# Task to complete
Please return the data word for word and leave out any picture it contains.

# Data extract

------------------------------------------------------------

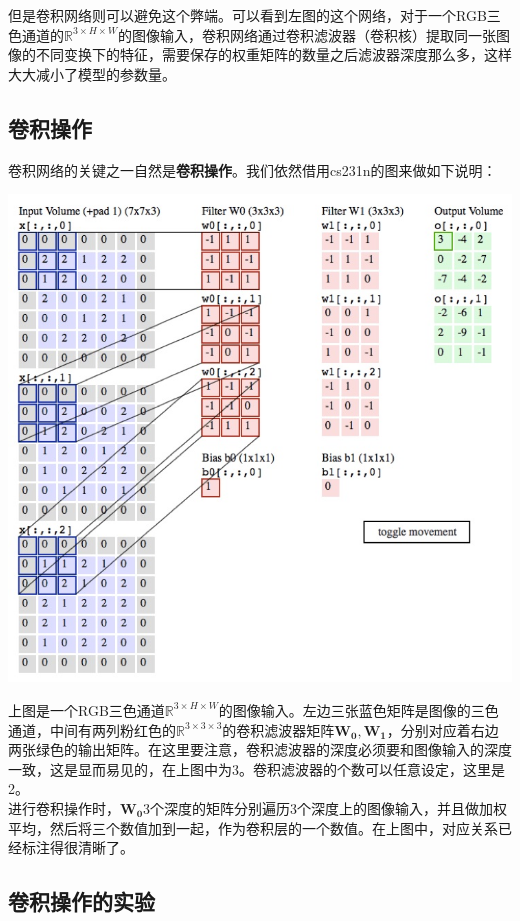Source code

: \documentclass[12pt]{article}
\begin{document}
但是卷积网络则可以避免这个弊端。可以看到左图的这个网络，对于一个RGB三色通道的$\mathbb{R}^{3 \times H \times W}$的图像输入，卷积网络通过卷积滤波器（卷积核）提取同一张图像的不同变换下的特征，需要保存的权重矩阵的数量之后滤波器深度那么多，这样大大减小了模型的参数量。

\subsection{卷积操作}

卷积网络的关键之一自然是\textbf{卷积操作}。我们依然借用cs231n的图来做如下说明：

\begin{center}
\includegraphics[width=0.8\linewidth]{fig11.jpg}
\end{center}

上图是一个RGB三色通道$\mathbb{R}^{3 \times H \times W}$的图像输入。左边三张蓝色矩阵是图像的三色通道，中间有两列粉红色的$\mathbb{R}^{3 \times 3 \times 3}$的卷积滤波器矩阵$\mathbf{W_0}, \mathbf{W_1}$，分别对应着右边两张绿色的输出矩阵。在这里要注意，卷积滤波器的深度必须要和图像输入的深度一致，这是显而易见的，在上图中为3。卷积滤波器的个数可以任意设定，这里是2。\\

进行卷积操作时，$\mathbf{W_0}$3个深度的矩阵分别遍历3个深度上的图像输入，并且做加权平均，然后将三个数值加到一起，作为卷积层的一个数值。在上图中，对应关系已经标注得很清晰了。\\

\subsection{卷积操作的实验}
\end{document}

------------------------------------------------------------

# Exercise solution
Source code

: \documentclass[12pt]{article}
\begin{document}
但是卷积网络则可以避免这个弊端。可以看到左图的这个网络，对于一个RGB三色通道的$\mathbb{R}^{3 \times H \times W}$的图像输入，卷积网络通过卷积滤波器（卷积核）提取同一张图像的不同变换下的特征，需要保存的权重矩阵的数量之后滤波器深度那么多，这样大大减小了模型的参数量。

\subsection{卷积操作}

卷积网络的关键之一自然是\textbf{卷积操作}。我们依然借用cs231n的图来做如下说明：

\begin{center}
\includegraphics[width=0.8\linewidth]{fig11.jpg}
\end{center}

上图是一个RGB三色通道$\mathbb{R}^{3 \times H \times W}$的图像输入。左边三张蓝色矩阵是图像的三色通道，中间有两列粉红色的$\mathbb{R}^{3 \times 3 \times 3}$的卷积滤波器矩阵$\mathbf{W_0}, \mathbf{W_1}$，分别对应着右边两张绿色的输出矩阵。在这里要注意，卷积滤波器的深度必须要和图像输入的深度一致，这是显而易见的，在上图中为3。卷积滤波器的个数可以任意设定，这里是2。\\

进行卷积操作时，$\mathbf{W_0}$3个深度的矩阵分别遍历3个深度上的图像输入，并且做加权平均，然后将三个数值加到一起，作为卷积层的一个数值。在上图中，对应关系已经标注得很清晰了。\\

\subsection{卷积操作的实验}
\end{document}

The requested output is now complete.